I am trying to work through a few problem-solving practice questions, and this one is giving me a lot of trouble:
Given integers $r,n$ such that $0\leq r\leq n$ , use a counting argument to prove the following equalities:
1)
$\binom{r}{r}+\binom{r+1}{r}+\binom{r+2}{r}+...+\binom{n}{r}=\binom{n+1}{r+1}$
2)
$\sum_{k=r}^{n}\binom{n}{k}\binom{k}{r}=2^{n-r}\binom{n}{r}$
I have mostly been trying to figure out some real world scenario that models the first inequality, although I have spent a bit of time with the second inequality as well. I have been unsuccessful in trying to figure out why these equalities are true.
For the first one, I have mostly considered situations involving drawing $r$ balls from each of $n-r+1$ bags, where one bag has $r$ balls, then another has $r+1$ balls and so on up to $n$ balls.

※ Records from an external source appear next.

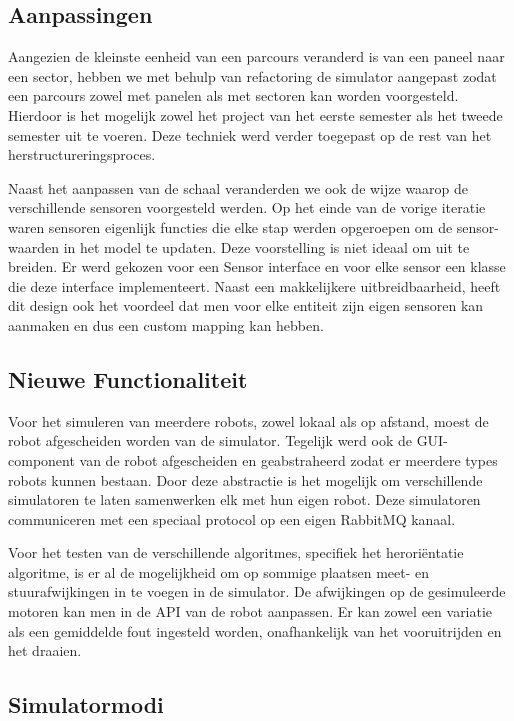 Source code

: \documentclass[12pt,a4paper]{report}
\begin{document}
\subsection{Aanpassingen}

Aangezien de kleinste eenheid van een parcours veranderd is van een paneel naar een sector, hebben we met behulp van refactoring de simulator aangepast zodat een parcours zowel met panelen als met sectoren kan worden voorgesteld. Hierdoor is het mogelijk zowel het project van het eerste semester als het tweede semester uit te voeren. Deze techniek werd verder toegepast op de rest van het herstructureringsproces. 

Naast het aanpassen van de schaal veranderden we ook de wijze waarop de verschillende sensoren voorgesteld werden. Op het einde van de vorige iteratie waren sensoren eigenlijk functies die elke stap werden opgeroepen om de sensor-waarden in het model te updaten. Deze voorstelling is niet ideaal om uit te breiden. Er werd gekozen voor een Sensor interface en voor elke sensor een klasse die deze interface implementeert. Naast een makkelijkere uitbreidbaarheid, heeft dit design ook het voordeel dat men voor elke entiteit zijn eigen sensoren kan aanmaken en dus een custom mapping kan hebben.

\subsection{Nieuwe Functionaliteit}

Voor het simuleren van meerdere robots, zowel lokaal als op afstand, moest de robot afgescheiden worden van de simulator. Tegelijk werd ook de GUI-component van de robot afgescheiden en geabstraheerd zodat er meerdere types robots kunnen bestaan. Door deze abstractie is het mogelijk om verschillende simulatoren te laten samenwerken elk met hun eigen robot. Deze simulatoren communiceren met een speciaal protocol op een eigen RabbitMQ kanaal.

Voor het testen van de verschillende algoritmes, specifiek het herori\"entatie algoritme, is er al de mogelijkheid om op sommige plaatsen meet- en stuurafwijkingen in te voegen in de simulator. De afwijkingen op de gesimuleerde motoren kan men in de API van de robot aanpassen. Er kan zowel een variatie als een gemiddelde fout ingesteld worden, onafhankelijk van het vooruitrijden en het draaien.

\subsection{Simulatormodi}
\end{document}
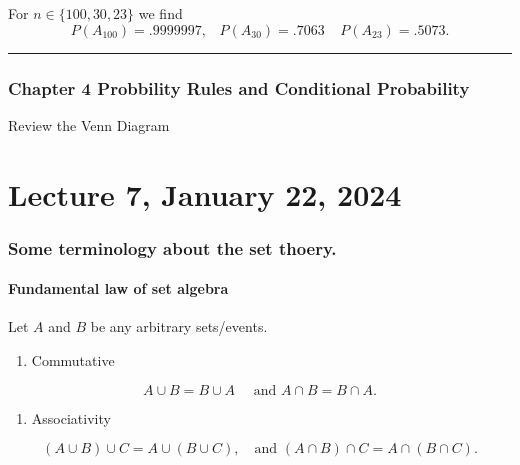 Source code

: \documentclass[
]{book}
\providecommand{\tightlist}{%
  \setlength{\itemsep}{0pt}\setlength{\parskip}{0pt}}
\theoremstyle{definition}
\theoremstyle{definition}
\theoremstyle{definition}
\theoremstyle{definition}
\theoremstyle{remark}
\begin{document}
For \(n\in\{100, 30, 23\}\) we find
\[P(A_{100})= .9999997,\;\;\; P(A_{30})=.7063 \;\;\;\; P(A_{23})=.5073.\]

\begin{center}\rule{0.5\linewidth}{0.5pt}\end{center}

\hypertarget{chapter-4-probbility-rules-and-conditional-probability}{%
\subsection{Chapter 4 Probbility Rules and Conditional Probability}\label{chapter-4-probbility-rules-and-conditional-probability}}

Review the Venn Diagram

\hypertarget{lecture-7-january-22-2024}{%
\chapter{Lecture 7, January 22, 2024}\label{lecture-7-january-22-2024}}

\hypertarget{some-terminology-about-the-set-thoery.}{%
\subsection{Some terminology about the set thoery.}\label{some-terminology-about-the-set-thoery.}}

\hypertarget{fundamental-law-of-set-algebra}{%
\subsubsection{Fundamental law of set algebra}\label{fundamental-law-of-set-algebra}}

Let \(A\) and \(B\) be any arbitrary sets/events.

\begin{enumerate}
\def\labelenumi{\arabic{enumi}.}
\tightlist
\item
  Commutative
\end{enumerate}

\[
  A\cup B = B\cup A \quad \text{ and } A\cap B = B\cap A.
\]

\begin{enumerate}
\def\labelenumi{\arabic{enumi}.}
\setcounter{enumi}{1}
\tightlist
\item
  Associativity
\end{enumerate}

\[
  (A\cup B)\cup C = A \cup (B\cup C), \quad \text{and } (A\cap B)\cap C =  A \cap (B \cap C).
\]
\end{document}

I am not really getting anywhere so if anyone has a better approach, that is much appreciated.
For 1), separate the possible selections of $r{+}1$ elements from $n{+}1$ by the index of the first selected element. Then when the first element is chosen, there are $\binom nr$ ways to choose the remaining elements; when the second element is the lowest index chosen, there are $\binom {n-1}r$ ways to choose the remaining elements, and so on until when the lowest indexed element is as high as possible there is only $\binom rr =1$ way to choose the final elements.
For 2), we are counting all ways of having an intermediate selection of $k$ elements before making the final choice of $r$ elements, summing across the possible sizes of such intermediate selections. Considering any one final choice, the possible intermediate selections can either have or not have any of the other elements that do not make the final choice, tracking the powerset of non-chosen elements. Thus there are $2^{n-r}$ possible intermediate selection sets for each final choice.